### Task requirements
For each line below that includes the word "resolutions", make a copy.

• • • • •

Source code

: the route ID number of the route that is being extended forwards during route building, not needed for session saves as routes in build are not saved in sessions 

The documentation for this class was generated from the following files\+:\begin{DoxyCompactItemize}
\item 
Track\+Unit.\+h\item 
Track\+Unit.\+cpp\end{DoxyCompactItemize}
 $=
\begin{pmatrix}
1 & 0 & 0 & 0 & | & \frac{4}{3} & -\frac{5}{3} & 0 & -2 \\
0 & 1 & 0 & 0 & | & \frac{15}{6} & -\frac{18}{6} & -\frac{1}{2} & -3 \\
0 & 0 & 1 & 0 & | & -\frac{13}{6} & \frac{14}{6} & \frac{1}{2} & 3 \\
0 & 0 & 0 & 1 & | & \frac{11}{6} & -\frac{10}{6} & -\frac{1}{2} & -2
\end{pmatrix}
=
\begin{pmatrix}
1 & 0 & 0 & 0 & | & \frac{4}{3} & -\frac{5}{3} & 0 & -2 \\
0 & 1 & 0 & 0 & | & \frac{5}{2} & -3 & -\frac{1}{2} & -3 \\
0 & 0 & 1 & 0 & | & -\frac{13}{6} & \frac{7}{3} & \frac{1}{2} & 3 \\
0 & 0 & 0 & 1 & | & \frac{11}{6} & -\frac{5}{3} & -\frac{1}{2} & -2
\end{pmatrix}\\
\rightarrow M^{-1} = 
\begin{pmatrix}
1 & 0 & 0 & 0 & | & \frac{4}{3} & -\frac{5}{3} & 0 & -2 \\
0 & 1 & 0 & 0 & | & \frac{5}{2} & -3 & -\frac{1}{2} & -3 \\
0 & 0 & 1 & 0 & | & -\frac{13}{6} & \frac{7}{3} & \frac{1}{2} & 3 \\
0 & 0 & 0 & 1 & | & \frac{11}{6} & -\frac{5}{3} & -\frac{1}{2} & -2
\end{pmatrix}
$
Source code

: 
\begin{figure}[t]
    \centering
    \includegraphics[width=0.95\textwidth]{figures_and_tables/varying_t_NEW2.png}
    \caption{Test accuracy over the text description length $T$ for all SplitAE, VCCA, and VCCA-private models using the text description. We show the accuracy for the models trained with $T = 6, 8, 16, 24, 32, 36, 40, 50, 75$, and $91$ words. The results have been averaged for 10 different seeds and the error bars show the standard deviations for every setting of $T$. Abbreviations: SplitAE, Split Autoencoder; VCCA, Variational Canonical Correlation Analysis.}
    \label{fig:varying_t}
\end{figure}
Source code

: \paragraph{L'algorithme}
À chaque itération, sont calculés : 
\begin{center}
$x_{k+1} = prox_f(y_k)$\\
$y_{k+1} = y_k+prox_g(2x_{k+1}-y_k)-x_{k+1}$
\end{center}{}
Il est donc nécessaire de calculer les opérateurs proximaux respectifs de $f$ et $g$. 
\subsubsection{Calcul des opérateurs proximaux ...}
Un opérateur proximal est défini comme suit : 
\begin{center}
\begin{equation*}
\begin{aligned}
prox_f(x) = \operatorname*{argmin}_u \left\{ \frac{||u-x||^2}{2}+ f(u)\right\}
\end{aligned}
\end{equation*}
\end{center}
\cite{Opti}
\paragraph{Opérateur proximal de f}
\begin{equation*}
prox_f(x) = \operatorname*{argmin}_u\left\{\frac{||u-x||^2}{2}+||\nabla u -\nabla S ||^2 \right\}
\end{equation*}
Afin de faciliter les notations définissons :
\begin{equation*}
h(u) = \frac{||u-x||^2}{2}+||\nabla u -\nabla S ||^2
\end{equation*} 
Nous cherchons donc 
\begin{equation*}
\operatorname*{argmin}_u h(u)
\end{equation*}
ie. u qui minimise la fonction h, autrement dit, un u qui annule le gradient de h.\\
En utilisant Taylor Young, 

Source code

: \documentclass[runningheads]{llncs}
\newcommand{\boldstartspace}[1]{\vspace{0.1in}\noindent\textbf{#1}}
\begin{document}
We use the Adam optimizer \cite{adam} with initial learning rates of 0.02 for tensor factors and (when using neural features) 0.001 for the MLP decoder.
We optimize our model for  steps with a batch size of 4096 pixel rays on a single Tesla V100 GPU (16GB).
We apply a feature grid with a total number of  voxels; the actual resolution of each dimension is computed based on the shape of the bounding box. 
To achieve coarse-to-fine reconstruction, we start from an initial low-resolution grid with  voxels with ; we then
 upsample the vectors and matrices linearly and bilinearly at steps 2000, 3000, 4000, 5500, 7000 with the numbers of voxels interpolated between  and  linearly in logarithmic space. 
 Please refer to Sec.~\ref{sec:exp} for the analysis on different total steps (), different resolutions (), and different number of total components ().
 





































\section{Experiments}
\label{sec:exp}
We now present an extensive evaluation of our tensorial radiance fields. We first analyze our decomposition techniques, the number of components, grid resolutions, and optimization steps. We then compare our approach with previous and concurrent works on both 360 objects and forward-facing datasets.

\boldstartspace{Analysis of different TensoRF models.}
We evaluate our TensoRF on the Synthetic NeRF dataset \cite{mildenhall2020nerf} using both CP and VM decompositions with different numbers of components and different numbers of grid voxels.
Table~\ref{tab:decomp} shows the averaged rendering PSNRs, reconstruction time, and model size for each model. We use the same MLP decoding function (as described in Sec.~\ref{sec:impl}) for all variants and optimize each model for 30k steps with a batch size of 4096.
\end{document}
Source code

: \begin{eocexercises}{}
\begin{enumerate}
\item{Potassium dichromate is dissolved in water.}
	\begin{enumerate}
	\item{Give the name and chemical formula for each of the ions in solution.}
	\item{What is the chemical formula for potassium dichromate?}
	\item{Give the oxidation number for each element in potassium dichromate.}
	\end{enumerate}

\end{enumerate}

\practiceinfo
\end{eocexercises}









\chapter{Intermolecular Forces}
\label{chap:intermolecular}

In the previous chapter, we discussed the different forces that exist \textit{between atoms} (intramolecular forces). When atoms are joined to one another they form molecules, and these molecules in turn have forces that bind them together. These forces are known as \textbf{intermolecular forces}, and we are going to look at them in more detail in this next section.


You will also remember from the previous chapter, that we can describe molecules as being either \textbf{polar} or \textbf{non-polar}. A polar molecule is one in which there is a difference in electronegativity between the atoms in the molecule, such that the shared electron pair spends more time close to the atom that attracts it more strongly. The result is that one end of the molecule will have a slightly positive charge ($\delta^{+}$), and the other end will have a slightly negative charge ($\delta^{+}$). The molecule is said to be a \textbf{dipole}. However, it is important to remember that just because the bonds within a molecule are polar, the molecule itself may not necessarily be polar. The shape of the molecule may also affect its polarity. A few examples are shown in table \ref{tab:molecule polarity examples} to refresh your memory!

• • • • •

### Exercise result
 Please refer to Sec.~\ref{sec:exp} for the analysis on different total steps (), different resolutions (), and different number of total components ().
We now present an extensive evaluation of our tensorial radiance fields. We first analyze our decomposition techniques, the number of components, grid resolutions, and optimization steps. We then compare our approach with previous and concurrent works on both 360 objects and forward-facing datasets.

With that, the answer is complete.